Erdoğan’ı dinlerken ülkenin yarısı mest olurken, diğer yarısı kalp krizi geçiriyor. Türkiye için işte asıl tehlike budur.
Allah korusun, Türkiye bir şekilde mecbur kalsa, “Gel ülkeyi yönet” diye bir başbakan ithal etse. Gelen başbakanın göndericiler tarafından kendine verilen örtülü görevi de halkı birbirine düşürmek olsa. İşte o da tıpkı Erdoğan’ın yaptığını yapar, konuştuğunda ülkenin bir yarısını diğer yarısına düşman ederdi.

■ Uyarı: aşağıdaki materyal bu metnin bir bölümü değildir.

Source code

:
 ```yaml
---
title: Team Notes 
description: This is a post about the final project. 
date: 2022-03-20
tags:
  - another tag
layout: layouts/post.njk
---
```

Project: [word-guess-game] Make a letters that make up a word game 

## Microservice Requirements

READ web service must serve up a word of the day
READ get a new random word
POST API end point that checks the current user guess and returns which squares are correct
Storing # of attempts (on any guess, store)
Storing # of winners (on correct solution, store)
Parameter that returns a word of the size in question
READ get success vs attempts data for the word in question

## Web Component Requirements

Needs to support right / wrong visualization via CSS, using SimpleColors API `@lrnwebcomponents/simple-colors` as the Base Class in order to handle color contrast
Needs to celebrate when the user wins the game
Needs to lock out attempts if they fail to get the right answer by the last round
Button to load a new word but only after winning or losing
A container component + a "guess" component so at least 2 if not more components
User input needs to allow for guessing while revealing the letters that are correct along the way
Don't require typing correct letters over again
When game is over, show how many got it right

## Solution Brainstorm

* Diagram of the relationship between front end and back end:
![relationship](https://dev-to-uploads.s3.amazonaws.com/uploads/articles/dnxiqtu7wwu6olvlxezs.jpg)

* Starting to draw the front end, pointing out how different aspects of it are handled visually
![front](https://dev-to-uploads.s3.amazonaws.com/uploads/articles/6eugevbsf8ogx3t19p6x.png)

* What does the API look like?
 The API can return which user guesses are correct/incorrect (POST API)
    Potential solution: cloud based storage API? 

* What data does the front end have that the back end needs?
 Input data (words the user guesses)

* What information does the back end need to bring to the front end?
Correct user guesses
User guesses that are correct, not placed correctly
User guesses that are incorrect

“Öfkeyi bir hitabet sanatı” zanneden Sayın Başbakan, mütedeyyin insanları, camilerinizde bira içtiler, ayakkabıları ile minbere çıktılar, halıları çiğnediler diye, Gezi Parkı müdavimlerini hedef gösteriyor. Aynı şeyin bin beteri Irak’ta Haçlılar tarafından camilere yapıldığında hiç sesini çıkartmamış, aksine, Amerikan halkını özgürlükler için fedakârlıklarda bulunan asker evlatları dolayısıyla kutlamış, onların sağ salim evlerine dönmeleri için dua etmişti. Türkiye’nin Başbakanı olarak Sayın Erdoğan’ın hiç olmazsa camileri Haçlı kışlası haline çeviren Conilere gösterdiği tolerans kadar polislerinden kaçarak camiye sığınmak zorunda kalan Gezi Parkı göstericilerine de göstermesi, teskin edici, yatıştırıcı olması açısından gerekmez miydi? Kaldı ki, camide bira içildiği de ispatlanmış değil.

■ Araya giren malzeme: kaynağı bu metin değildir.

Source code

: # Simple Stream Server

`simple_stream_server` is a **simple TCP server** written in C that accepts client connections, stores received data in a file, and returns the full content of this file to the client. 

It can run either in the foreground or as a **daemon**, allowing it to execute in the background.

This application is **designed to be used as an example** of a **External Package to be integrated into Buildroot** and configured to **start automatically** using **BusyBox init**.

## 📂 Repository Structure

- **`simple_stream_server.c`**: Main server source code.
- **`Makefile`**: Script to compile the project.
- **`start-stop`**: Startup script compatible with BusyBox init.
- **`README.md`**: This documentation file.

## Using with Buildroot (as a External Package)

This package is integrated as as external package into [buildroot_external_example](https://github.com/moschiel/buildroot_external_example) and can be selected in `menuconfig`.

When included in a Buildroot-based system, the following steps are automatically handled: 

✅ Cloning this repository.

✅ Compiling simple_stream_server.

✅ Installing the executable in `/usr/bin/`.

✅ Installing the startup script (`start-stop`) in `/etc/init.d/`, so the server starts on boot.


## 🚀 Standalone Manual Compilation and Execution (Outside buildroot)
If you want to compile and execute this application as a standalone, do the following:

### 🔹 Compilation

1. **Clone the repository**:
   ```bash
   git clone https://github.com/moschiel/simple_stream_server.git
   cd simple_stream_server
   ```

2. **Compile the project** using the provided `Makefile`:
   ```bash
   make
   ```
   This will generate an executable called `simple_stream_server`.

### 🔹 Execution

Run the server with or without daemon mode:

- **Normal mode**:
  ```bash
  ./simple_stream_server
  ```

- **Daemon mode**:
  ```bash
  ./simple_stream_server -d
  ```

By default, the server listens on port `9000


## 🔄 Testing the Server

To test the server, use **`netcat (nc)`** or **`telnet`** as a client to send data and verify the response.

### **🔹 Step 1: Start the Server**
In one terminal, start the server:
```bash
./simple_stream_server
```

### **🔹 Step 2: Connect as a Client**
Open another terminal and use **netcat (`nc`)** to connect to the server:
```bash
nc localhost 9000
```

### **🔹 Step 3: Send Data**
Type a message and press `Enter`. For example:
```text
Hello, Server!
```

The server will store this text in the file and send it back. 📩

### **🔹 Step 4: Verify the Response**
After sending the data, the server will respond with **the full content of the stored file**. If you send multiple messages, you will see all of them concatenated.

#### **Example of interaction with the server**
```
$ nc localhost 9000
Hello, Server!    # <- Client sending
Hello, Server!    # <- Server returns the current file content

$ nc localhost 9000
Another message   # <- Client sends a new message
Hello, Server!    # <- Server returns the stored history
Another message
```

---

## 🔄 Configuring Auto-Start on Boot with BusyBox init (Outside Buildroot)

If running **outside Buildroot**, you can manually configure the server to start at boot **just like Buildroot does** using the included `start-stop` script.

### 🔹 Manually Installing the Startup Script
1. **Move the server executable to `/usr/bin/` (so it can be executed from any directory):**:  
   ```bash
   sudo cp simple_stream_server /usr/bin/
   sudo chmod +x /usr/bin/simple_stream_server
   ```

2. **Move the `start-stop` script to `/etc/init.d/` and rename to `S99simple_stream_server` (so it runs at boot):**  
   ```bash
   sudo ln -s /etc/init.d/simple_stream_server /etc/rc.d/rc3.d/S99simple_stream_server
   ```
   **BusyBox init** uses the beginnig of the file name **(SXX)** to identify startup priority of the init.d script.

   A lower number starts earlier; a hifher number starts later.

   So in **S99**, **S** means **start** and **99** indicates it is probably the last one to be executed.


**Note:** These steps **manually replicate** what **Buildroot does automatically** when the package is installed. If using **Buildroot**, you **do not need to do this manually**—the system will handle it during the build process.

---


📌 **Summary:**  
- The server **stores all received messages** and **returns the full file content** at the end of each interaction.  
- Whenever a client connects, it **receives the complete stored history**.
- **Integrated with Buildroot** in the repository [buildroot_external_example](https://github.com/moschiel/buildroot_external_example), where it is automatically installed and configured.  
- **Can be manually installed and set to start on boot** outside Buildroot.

Bir de Bahçelievler Belediye Başkanı’nın gelininin İstanbul Kabataş İskelesi’nde üst tarafları çıplak, eldivenli yüz kişi tarafından tacize uğraması iddiası var. Böylesine kalabalık bir yerde üst tarafları çıplak yüz kişi bebekli bir kadına saldıracak ve bu olayı gören şâhit, bu çirkinliği kaydeden tek bir kamera olmayacak! Akıl kârı mı? Olsun, amma Erdoğan bunu sürekli söylüyor, işte diyor, Gezi Parkı’ndakiler böyle insanlar. Ne kadar ayıp. Ayıp çünkü olay doğru olsa bile, Gezi Parkı’ndakileri değil, sadece yapanları bağlayan bir hadise. Çünkü Gezi Parkı eylemcileri, “Bunu yapan hayvandır” diyor. Amma Erdoğan hâlâ herkesi suçluyor. Çok cesur doğrusu, cesur çünkü yüz binlerin, hatta milyonların günahını almaktan hiç korkmuyor...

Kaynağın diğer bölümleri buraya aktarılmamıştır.